The man walked towards the bar, not looking in Joss's direction. Joss ordered another beer and took it back to a small table; he angled his chair towards the bar. The man looked around the room after he'd ordered his drink. His eyes moved past Joss, then whipped back again, his obvious movement almost comical to someone trained in surveillance.

Joss sipped.

'Hey, man,' the bloke had his drink and was making his way over. What was his frigging name? 'Aren't you Joss?'

'Yeah. Rodney Harris?' said Joss, remembering at the very last moment.

'Yeah, man! How the fuck have you been? What are you doing back in Cabra, dog?'

Rodney Harris was a wannabe back in the day. He would try to hang around whenever he saw Joss and his friends, and sometimes they'd let him. Other times they'd tell him to piss off, or make him steal them some food before he could stay. Today, his features were blurred, his once-blond hair thin, translucent. He spoke in the nasal gaol-whine of the streets. The heels of his shoes were rounded with wear.

'Oh, you know, nothin,' Joss tried to dumb down. 'Thought I'd come see if there's any action around here, you know.'

Harris looked at him sidelong, and took a sip of his dark-coloured drink.

Joss pushed out the chair opposite with his foot. 'You're not still drinking Jackies are ya?' he said.

Harris laughed. 'Yeah, man, always.' He took the seat.

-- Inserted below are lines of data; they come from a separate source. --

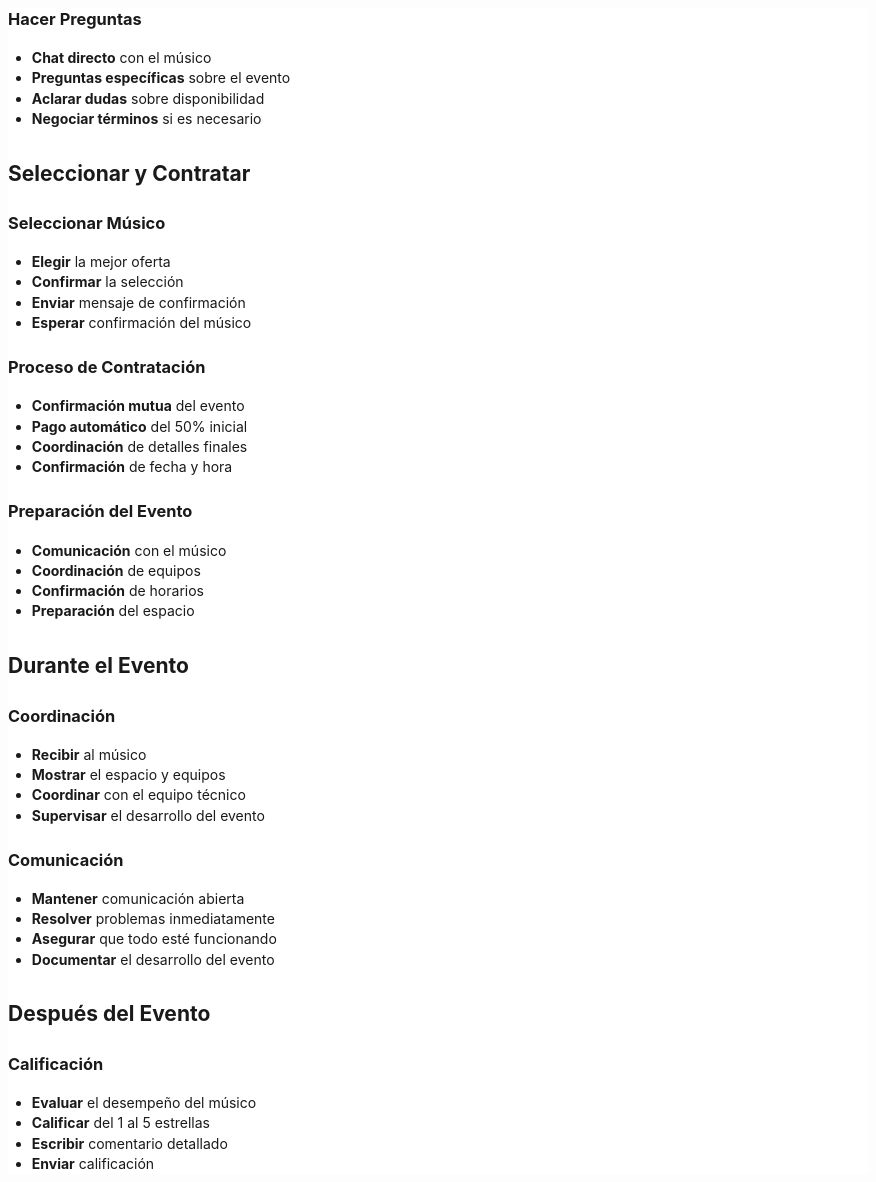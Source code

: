 ### Hacer Preguntas
- **Chat directo** con el músico
- **Preguntas específicas** sobre el evento
- **Aclarar dudas** sobre disponibilidad
- **Negociar términos** si es necesario

## Seleccionar y Contratar

### Seleccionar Músico
- **Elegir** la mejor oferta
- **Confirmar** la selección
- **Enviar** mensaje de confirmación
- **Esperar** confirmación del músico

### Proceso de Contratación
- **Confirmación mutua** del evento
- **Pago automático** del 50% inicial
- **Coordinación** de detalles finales
- **Confirmación** de fecha y hora

### Preparación del Evento
- **Comunicación** con el músico
- **Coordinación** de equipos
- **Confirmación** de horarios
- **Preparación** del espacio

## Durante el Evento

### Coordinación
- **Recibir** al músico
- **Mostrar** el espacio y equipos
- **Coordinar** con el equipo técnico
- **Supervisar** el desarrollo del evento

### Comunicación
- **Mantener** comunicación abierta
- **Resolver** problemas inmediatamente
- **Asegurar** que todo esté funcionando
- **Documentar** el desarrollo del evento

## Después del Evento

### Calificación
- **Evaluar** el desempeño del músico
- **Calificar** del 1 al 5 estrellas
- **Escribir** comentario detallado
- **Enviar** calificación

'So what have you been doing?' Joss asked before the other man could. 'I haven't seen you for years.'

'Since we were kids, dog. Not since Fuzzy died. How fucked up was that, man?'

'Yeah.'

'I've been doing shit. You know, this and that. I got a coupla kids.' He put his hand-rolled cigarette on the edge of an ashtray on the table, pulled out a flat, shredding wallet and showed Joss a green-tinged laminated photo of a young girl and boy. 'Course they'd be older than this now,' he said, looking at the photo. 'Their slut mum took off with them to Queensland when I was inside.'

'Yeah?' said Joss. 'Bitch. They're all the fuckin' same.'

'Too right, dog.' They drank together. 'So what about you? Where'd you piss off to? We heard your mum killed herself. Sorry, man.'

'Nah. Crazy bitch. She just threw herself in front of a car, but she survived. Probably dead now though, for all I know. Who cares? I got locked up for being uncontrollable.'

'No waaay.' Harris laughed. 'Unlucky. So what brings you back to the 'hood?'

Joss inwardly cringed at the American gangster-speak. Didn't these idiots ever grow up? Harris drained his drink, crunched the ice.

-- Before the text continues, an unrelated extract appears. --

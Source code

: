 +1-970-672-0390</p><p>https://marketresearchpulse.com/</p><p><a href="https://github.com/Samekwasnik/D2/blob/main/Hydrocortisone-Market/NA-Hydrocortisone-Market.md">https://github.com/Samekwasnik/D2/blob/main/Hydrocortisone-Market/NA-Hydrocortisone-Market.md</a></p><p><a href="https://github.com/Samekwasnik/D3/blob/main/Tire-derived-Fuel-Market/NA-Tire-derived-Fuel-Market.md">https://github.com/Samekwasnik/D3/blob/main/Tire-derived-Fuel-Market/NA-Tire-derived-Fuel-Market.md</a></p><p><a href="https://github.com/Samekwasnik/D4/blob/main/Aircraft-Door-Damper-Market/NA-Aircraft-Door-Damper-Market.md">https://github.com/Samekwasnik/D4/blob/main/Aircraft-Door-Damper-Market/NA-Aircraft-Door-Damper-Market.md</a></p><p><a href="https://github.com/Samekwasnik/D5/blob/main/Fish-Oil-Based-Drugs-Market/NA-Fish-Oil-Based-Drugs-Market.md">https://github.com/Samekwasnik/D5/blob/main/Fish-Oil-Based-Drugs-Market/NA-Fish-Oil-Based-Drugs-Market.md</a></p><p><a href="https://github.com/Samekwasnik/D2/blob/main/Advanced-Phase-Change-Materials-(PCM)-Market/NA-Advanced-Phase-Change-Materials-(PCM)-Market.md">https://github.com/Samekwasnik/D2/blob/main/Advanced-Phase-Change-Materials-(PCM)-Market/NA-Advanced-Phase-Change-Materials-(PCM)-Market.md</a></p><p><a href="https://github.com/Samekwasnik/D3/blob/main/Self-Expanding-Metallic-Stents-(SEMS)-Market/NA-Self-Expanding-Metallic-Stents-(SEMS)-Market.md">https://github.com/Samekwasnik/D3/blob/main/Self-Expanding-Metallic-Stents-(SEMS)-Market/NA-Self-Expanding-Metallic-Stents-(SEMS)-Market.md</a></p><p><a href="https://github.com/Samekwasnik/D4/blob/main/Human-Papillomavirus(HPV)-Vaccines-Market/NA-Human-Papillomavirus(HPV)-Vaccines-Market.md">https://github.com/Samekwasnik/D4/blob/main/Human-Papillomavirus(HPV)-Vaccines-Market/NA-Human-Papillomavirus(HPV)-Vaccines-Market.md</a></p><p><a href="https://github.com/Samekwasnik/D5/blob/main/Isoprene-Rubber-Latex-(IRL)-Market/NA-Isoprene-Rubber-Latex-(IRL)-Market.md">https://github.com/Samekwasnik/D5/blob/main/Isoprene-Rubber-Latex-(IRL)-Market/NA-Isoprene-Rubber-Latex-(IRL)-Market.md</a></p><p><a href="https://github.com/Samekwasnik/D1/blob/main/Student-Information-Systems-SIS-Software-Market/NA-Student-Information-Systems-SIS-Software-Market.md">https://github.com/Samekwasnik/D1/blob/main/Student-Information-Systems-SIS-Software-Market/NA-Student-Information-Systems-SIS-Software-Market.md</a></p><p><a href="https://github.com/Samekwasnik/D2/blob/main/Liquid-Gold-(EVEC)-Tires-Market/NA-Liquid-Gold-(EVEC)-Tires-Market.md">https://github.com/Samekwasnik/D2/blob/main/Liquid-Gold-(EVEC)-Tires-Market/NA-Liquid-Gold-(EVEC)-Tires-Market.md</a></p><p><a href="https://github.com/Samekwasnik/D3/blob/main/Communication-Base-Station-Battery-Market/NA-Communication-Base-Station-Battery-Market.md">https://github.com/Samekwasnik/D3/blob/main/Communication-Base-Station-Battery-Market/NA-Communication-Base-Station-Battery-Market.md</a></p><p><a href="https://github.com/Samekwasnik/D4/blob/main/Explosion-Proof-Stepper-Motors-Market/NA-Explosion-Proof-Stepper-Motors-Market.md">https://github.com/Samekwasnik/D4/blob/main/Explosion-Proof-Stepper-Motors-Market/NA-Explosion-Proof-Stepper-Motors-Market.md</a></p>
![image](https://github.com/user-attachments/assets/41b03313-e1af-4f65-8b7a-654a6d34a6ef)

'Let me get you another one, man.' Joss stood and made his way over to the bar. He shouldn't have another, but this was a critical point. He had to ask about Cutter. He ordered another beer, and, overly careful, carried the drinks back to the table. The rigid walk of the almost drunk.

'It's a spinout to see you, Rod,' he said when he got back to the table. 'Do any of the old boys still hang around here?'

'Yeah, man.' Harris listed off a few names, all of them familiar, none of them the right one.